#### [Problem to work on]
Each line that contains the word "hoping" is to be copied from the records below.

#### [Source data]
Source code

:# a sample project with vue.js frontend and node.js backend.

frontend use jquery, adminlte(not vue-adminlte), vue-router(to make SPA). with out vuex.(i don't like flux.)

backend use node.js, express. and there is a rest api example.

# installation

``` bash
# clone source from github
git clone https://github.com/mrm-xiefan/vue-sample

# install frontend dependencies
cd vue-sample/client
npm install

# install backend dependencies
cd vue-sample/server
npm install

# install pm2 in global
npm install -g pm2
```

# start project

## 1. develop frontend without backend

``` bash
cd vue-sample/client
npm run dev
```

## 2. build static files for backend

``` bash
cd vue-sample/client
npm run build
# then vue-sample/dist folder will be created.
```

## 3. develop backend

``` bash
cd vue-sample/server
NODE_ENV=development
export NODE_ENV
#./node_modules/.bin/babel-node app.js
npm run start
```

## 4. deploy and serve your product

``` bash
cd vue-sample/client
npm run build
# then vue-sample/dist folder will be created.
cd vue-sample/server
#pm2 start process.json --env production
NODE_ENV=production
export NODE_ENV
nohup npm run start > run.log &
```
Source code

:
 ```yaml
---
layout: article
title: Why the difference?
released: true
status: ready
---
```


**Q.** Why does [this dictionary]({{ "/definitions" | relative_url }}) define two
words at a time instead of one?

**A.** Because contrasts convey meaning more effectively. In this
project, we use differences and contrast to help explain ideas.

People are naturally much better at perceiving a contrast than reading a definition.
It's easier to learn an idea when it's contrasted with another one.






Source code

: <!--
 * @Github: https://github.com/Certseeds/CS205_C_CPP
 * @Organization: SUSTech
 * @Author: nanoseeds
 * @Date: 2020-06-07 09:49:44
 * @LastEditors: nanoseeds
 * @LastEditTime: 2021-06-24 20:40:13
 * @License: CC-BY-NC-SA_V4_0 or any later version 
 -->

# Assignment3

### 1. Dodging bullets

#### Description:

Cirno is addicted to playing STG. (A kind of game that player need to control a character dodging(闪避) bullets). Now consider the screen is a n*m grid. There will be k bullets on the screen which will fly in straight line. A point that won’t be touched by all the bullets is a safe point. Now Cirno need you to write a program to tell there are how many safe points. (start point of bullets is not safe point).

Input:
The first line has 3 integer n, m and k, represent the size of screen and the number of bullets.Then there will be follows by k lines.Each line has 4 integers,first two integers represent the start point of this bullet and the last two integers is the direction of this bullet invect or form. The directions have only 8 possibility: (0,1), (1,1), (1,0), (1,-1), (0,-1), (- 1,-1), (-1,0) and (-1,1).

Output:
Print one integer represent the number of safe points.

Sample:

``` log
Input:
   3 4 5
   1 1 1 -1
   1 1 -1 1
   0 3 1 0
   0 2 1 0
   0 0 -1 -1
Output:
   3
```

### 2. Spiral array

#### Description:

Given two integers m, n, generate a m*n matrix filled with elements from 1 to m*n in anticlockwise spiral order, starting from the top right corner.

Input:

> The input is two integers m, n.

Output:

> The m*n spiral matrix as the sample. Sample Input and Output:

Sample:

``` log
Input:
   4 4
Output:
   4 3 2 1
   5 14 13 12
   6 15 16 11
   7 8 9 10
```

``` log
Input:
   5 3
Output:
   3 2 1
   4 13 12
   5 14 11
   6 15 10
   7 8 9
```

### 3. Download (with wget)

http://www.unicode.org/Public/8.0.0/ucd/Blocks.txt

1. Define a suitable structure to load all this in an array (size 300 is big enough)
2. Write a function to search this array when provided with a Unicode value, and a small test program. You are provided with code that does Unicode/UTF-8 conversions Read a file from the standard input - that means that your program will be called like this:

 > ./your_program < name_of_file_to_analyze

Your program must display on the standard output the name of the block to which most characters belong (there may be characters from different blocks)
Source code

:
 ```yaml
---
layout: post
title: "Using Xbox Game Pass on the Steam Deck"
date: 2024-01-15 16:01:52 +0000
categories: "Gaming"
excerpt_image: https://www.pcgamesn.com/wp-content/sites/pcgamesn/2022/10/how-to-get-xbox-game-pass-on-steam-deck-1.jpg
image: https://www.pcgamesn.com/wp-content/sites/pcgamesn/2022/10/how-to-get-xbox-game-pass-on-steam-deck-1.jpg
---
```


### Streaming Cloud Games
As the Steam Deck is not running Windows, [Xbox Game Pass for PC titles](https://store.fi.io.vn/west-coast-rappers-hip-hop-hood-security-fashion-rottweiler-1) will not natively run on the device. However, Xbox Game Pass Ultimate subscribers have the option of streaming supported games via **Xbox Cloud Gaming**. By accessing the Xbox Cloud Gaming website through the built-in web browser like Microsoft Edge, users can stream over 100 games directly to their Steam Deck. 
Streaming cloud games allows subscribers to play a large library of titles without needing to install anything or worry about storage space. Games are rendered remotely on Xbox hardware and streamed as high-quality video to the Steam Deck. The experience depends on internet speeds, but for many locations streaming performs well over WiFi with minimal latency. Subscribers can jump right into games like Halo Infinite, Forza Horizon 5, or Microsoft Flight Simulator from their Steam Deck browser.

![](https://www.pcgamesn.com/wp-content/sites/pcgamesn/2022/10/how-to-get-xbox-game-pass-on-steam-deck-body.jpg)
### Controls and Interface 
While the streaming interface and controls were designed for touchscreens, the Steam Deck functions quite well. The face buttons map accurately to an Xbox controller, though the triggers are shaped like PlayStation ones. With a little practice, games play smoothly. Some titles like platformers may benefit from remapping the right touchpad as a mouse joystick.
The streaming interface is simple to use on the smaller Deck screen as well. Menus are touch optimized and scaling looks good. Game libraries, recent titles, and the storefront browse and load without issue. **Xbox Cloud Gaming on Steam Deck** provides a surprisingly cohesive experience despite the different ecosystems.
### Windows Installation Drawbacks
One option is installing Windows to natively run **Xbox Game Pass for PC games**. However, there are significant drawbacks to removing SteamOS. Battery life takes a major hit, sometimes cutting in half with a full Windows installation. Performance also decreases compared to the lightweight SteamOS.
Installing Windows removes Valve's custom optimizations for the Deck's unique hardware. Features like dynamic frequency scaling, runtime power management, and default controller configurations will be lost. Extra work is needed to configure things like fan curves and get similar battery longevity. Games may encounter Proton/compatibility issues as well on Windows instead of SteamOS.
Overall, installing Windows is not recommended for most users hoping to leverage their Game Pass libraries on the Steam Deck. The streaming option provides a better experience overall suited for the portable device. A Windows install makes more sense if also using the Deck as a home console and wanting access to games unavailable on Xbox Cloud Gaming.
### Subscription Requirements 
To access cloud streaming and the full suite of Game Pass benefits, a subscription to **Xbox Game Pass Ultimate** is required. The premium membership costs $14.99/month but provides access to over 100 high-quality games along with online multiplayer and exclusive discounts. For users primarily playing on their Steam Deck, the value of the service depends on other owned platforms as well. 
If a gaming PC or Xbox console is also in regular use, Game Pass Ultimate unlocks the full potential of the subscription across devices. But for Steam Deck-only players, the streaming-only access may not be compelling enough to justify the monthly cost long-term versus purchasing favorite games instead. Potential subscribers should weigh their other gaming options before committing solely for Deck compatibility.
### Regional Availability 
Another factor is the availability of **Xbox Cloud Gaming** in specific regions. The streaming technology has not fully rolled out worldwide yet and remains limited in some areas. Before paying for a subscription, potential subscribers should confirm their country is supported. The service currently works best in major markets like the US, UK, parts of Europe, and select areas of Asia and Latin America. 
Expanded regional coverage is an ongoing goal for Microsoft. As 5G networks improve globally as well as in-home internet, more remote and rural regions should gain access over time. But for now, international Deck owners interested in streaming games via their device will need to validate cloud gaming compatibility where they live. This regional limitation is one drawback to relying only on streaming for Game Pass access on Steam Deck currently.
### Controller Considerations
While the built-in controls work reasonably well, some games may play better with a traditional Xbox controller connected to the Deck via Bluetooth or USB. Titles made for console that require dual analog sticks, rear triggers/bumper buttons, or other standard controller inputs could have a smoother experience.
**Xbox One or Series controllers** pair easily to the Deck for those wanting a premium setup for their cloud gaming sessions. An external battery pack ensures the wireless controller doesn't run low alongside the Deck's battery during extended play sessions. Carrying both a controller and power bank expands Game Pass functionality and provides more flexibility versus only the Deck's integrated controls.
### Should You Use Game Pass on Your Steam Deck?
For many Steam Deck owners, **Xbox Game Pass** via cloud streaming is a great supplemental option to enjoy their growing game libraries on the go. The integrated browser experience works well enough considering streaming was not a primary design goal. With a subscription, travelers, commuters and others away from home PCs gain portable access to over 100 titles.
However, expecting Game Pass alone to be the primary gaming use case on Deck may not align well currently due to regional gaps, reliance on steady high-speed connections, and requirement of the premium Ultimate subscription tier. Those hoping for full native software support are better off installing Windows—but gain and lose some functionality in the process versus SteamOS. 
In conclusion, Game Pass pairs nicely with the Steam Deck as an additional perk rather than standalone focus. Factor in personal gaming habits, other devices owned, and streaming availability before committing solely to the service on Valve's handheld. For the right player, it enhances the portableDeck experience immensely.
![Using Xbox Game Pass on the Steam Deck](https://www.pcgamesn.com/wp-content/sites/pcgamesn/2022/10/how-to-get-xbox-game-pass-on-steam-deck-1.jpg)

--

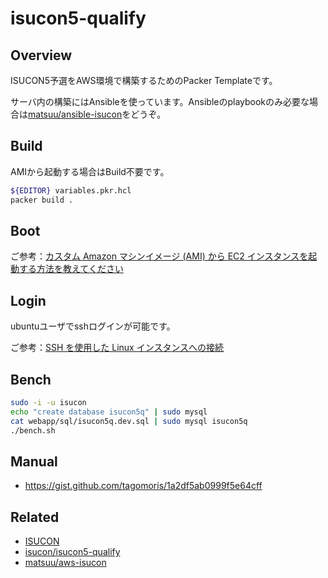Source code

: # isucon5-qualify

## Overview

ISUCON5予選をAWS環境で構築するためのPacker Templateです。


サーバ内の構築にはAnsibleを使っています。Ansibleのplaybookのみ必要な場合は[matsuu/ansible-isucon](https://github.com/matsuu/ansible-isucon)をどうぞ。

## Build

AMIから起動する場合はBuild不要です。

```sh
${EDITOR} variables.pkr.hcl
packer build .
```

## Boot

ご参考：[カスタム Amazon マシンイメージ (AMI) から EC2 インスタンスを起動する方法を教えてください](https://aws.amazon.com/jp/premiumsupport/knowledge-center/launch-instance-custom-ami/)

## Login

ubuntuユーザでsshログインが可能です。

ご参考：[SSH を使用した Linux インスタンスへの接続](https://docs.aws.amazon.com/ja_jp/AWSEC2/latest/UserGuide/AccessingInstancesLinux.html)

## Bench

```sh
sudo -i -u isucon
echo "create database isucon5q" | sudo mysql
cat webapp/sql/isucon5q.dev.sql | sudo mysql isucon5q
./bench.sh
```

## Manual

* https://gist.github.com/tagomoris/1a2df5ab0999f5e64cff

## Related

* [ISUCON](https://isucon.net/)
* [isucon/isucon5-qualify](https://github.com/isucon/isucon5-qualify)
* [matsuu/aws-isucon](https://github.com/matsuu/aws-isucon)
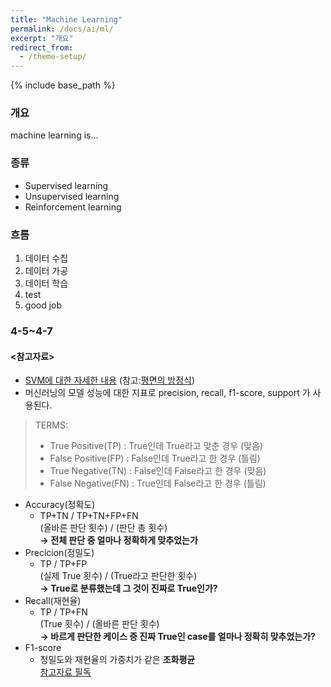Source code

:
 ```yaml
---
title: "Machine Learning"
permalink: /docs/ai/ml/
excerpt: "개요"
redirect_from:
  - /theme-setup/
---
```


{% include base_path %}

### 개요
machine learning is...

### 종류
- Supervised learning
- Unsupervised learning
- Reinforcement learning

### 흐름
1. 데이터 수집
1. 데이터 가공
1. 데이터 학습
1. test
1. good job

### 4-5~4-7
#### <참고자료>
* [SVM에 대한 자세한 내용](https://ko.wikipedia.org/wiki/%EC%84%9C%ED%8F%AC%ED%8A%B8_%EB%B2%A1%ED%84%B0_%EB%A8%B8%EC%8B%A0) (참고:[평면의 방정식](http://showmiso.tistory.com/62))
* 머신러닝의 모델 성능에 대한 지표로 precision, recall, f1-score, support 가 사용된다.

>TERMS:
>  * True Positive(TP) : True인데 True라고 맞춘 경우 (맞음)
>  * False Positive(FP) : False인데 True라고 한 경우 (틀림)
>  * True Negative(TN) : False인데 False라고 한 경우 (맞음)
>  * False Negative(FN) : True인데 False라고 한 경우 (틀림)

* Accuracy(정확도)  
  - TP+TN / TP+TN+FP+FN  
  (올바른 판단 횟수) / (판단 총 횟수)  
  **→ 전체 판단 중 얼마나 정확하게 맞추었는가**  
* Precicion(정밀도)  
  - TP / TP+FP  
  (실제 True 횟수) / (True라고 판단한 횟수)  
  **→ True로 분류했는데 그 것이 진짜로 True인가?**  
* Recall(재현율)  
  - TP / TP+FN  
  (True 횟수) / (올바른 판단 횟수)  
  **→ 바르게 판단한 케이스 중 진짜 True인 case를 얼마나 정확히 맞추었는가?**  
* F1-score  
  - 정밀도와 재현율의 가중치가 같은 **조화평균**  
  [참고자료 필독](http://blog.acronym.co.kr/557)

--

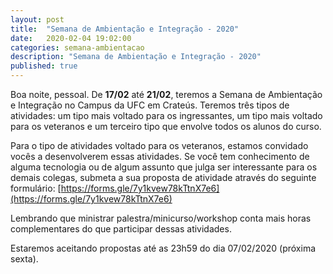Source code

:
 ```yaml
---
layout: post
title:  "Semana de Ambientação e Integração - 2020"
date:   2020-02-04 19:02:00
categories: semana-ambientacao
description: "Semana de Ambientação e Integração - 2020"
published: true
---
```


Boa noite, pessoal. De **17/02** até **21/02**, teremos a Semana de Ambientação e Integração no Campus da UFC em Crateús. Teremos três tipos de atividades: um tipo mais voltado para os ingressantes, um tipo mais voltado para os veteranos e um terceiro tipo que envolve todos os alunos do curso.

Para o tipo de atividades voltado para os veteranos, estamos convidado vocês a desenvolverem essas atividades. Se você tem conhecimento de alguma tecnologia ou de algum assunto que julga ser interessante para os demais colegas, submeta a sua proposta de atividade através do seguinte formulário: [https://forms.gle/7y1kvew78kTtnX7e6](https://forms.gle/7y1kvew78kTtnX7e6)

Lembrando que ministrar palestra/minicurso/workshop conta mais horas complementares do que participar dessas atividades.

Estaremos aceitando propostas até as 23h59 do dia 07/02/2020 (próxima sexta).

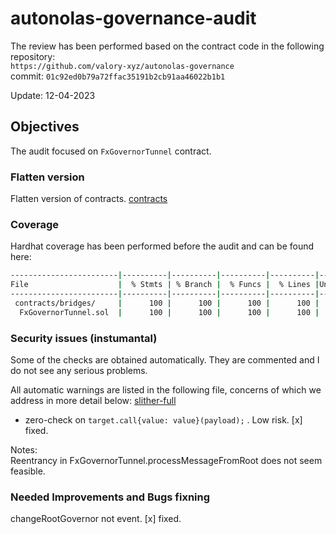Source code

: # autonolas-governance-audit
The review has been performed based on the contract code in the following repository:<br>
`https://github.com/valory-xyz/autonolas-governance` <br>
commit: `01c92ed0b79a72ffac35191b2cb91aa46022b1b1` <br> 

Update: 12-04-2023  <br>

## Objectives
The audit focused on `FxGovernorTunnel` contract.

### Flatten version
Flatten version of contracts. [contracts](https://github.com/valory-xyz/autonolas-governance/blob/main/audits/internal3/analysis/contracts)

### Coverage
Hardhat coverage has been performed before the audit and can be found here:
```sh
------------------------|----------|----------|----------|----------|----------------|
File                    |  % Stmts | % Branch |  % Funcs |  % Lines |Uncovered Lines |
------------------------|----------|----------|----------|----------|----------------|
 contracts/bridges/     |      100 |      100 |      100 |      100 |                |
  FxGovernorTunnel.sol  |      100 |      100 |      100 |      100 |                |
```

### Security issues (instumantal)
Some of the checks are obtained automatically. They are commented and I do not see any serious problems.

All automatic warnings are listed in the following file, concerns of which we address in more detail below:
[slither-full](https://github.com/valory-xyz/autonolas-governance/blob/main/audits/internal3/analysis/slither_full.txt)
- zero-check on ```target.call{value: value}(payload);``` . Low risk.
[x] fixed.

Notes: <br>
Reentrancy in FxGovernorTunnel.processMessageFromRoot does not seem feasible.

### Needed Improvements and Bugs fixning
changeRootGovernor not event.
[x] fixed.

#### [Completed exercise]
Overall, installing Windows is not recommended for most users hoping to leverage their Game Pass libraries on the Steam Deck. The streaming option provides a better experience overall suited for the portable device. A Windows install makes more sense if also using the Deck as a home console and wanting access to games unavailable on Xbox Cloud Gaming.
However, expecting Game Pass alone to be the primary gaming use case on Deck may not align well currently due to regional gaps, reliance on steady high-speed connections, and requirement of the premium Ultimate subscription tier. Those hoping for full native software support are better off installing Windows—but gain and lose some functionality in the process versus SteamOS. 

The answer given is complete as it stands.